- Work instructions
From the first line to the last, restate the data word for word.

- Input for this task
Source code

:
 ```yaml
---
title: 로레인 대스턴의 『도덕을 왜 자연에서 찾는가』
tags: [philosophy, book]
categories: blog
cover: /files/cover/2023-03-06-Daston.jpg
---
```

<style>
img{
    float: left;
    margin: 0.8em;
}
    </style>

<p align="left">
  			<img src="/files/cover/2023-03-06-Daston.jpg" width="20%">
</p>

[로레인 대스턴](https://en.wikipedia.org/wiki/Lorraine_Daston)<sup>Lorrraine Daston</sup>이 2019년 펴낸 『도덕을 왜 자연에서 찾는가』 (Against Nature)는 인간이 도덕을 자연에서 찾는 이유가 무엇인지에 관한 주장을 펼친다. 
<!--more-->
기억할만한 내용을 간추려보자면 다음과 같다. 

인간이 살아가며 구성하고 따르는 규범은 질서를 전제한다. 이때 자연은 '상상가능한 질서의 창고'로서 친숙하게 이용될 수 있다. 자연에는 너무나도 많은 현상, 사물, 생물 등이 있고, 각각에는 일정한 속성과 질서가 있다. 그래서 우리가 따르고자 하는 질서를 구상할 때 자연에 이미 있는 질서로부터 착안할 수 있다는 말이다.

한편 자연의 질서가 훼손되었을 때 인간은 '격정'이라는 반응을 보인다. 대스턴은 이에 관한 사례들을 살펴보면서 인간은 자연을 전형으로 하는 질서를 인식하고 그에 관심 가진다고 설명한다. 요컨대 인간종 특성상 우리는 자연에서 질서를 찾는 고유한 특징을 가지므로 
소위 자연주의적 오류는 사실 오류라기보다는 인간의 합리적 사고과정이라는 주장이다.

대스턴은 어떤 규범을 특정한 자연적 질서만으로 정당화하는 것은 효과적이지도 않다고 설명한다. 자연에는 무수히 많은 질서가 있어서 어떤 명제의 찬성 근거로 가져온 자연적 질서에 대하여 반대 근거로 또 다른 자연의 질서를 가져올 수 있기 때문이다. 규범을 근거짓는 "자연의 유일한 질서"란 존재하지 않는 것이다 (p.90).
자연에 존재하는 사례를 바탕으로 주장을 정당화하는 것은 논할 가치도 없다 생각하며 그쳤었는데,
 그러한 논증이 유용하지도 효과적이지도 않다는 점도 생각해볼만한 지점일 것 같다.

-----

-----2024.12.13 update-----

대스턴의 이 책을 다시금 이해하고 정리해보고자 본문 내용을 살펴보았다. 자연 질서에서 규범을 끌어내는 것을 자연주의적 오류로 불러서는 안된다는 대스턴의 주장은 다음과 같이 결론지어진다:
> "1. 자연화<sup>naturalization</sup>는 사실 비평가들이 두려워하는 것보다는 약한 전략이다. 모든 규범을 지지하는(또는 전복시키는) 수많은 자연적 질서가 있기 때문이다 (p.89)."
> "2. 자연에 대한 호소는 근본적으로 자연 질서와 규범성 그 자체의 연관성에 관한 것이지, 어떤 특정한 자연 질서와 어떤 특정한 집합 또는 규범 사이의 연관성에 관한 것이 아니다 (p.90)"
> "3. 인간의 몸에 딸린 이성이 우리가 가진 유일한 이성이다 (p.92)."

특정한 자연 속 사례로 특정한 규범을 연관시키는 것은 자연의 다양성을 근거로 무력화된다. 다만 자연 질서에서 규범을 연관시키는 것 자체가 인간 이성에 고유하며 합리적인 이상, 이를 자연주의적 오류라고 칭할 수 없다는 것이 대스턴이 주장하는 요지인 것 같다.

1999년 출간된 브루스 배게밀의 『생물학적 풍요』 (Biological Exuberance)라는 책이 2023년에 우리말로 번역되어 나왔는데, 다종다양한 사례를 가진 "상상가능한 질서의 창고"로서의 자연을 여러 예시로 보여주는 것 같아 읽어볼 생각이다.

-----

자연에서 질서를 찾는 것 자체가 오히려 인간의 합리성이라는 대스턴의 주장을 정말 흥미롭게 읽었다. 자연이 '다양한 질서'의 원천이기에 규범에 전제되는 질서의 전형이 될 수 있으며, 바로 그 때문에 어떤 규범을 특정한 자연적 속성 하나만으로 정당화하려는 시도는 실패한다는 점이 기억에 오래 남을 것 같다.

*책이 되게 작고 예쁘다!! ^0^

- Answer for this exercise
Source code

:
 ```yaml
---
title: 로레인 대스턴의 『도덕을 왜 자연에서 찾는가』
tags: [philosophy, book]
categories: blog
cover: /files/cover/2023-03-06-Daston.jpg
---
```

<style>
img{
    float: left;
    margin: 0.8em;
}
    </style>

<p align="left">
  			<img src="/files/cover/2023-03-06-Daston.jpg" width="20%">
</p>

[로레인 대스턴](https://en.wikipedia.org/wiki/Lorraine_Daston)<sup>Lorrraine Daston</sup>이 2019년 펴낸 『도덕을 왜 자연에서 찾는가』 (Against Nature)는 인간이 도덕을 자연에서 찾는 이유가 무엇인지에 관한 주장을 펼친다. 
<!--more-->
기억할만한 내용을 간추려보자면 다음과 같다. 

인간이 살아가며 구성하고 따르는 규범은 질서를 전제한다. 이때 자연은 '상상가능한 질서의 창고'로서 친숙하게 이용될 수 있다. 자연에는 너무나도 많은 현상, 사물, 생물 등이 있고, 각각에는 일정한 속성과 질서가 있다. 그래서 우리가 따르고자 하는 질서를 구상할 때 자연에 이미 있는 질서로부터 착안할 수 있다는 말이다.

한편 자연의 질서가 훼손되었을 때 인간은 '격정'이라는 반응을 보인다. 대스턴은 이에 관한 사례들을 살펴보면서 인간은 자연을 전형으로 하는 질서를 인식하고 그에 관심 가진다고 설명한다. 요컨대 인간종 특성상 우리는 자연에서 질서를 찾는 고유한 특징을 가지므로 
소위 자연주의적 오류는 사실 오류라기보다는 인간의 합리적 사고과정이라는 주장이다.

대스턴은 어떤 규범을 특정한 자연적 질서만으로 정당화하는 것은 효과적이지도 않다고 설명한다. 자연에는 무수히 많은 질서가 있어서 어떤 명제의 찬성 근거로 가져온 자연적 질서에 대하여 반대 근거로 또 다른 자연의 질서를 가져올 수 있기 때문이다. 규범을 근거짓는 "자연의 유일한 질서"란 존재하지 않는 것이다 (p.90).
자연에 존재하는 사례를 바탕으로 주장을 정당화하는 것은 논할 가치도 없다 생각하며 그쳤었는데,
 그러한 논증이 유용하지도 효과적이지도 않다는 점도 생각해볼만한 지점일 것 같다.

-----

-----2024.12.13 update-----

대스턴의 이 책을 다시금 이해하고 정리해보고자 본문 내용을 살펴보았다. 자연 질서에서 규범을 끌어내는 것을 자연주의적 오류로 불러서는 안된다는 대스턴의 주장은 다음과 같이 결론지어진다:
> "1. 자연화<sup>naturalization</sup>는 사실 비평가들이 두려워하는 것보다는 약한 전략이다. 모든 규범을 지지하는(또는 전복시키는) 수많은 자연적 질서가 있기 때문이다 (p.89)."
> "2. 자연에 대한 호소는 근본적으로 자연 질서와 규범성 그 자체의 연관성에 관한 것이지, 어떤 특정한 자연 질서와 어떤 특정한 집합 또는 규범 사이의 연관성에 관한 것이 아니다 (p.90)"
> "3. 인간의 몸에 딸린 이성이 우리가 가진 유일한 이성이다 (p.92)."

특정한 자연 속 사례로 특정한 규범을 연관시키는 것은 자연의 다양성을 근거로 무력화된다. 다만 자연 질서에서 규범을 연관시키는 것 자체가 인간 이성에 고유하며 합리적인 이상, 이를 자연주의적 오류라고 칭할 수 없다는 것이 대스턴이 주장하는 요지인 것 같다.

1999년 출간된 브루스 배게밀의 『생물학적 풍요』 (Biological Exuberance)라는 책이 2023년에 우리말로 번역되어 나왔는데, 다종다양한 사례를 가진 "상상가능한 질서의 창고"로서의 자연을 여러 예시로 보여주는 것 같아 읽어볼 생각이다.

-----

자연에서 질서를 찾는 것 자체가 오히려 인간의 합리성이라는 대스턴의 주장을 정말 흥미롭게 읽었다. 자연이 '다양한 질서'의 원천이기에 규범에 전제되는 질서의 전형이 될 수 있으며, 바로 그 때문에 어떤 규범을 특정한 자연적 속성 하나만으로 정당화하려는 시도는 실패한다는 점이 기억에 오래 남을 것 같다.

*책이 되게 작고 예쁘다!! ^0^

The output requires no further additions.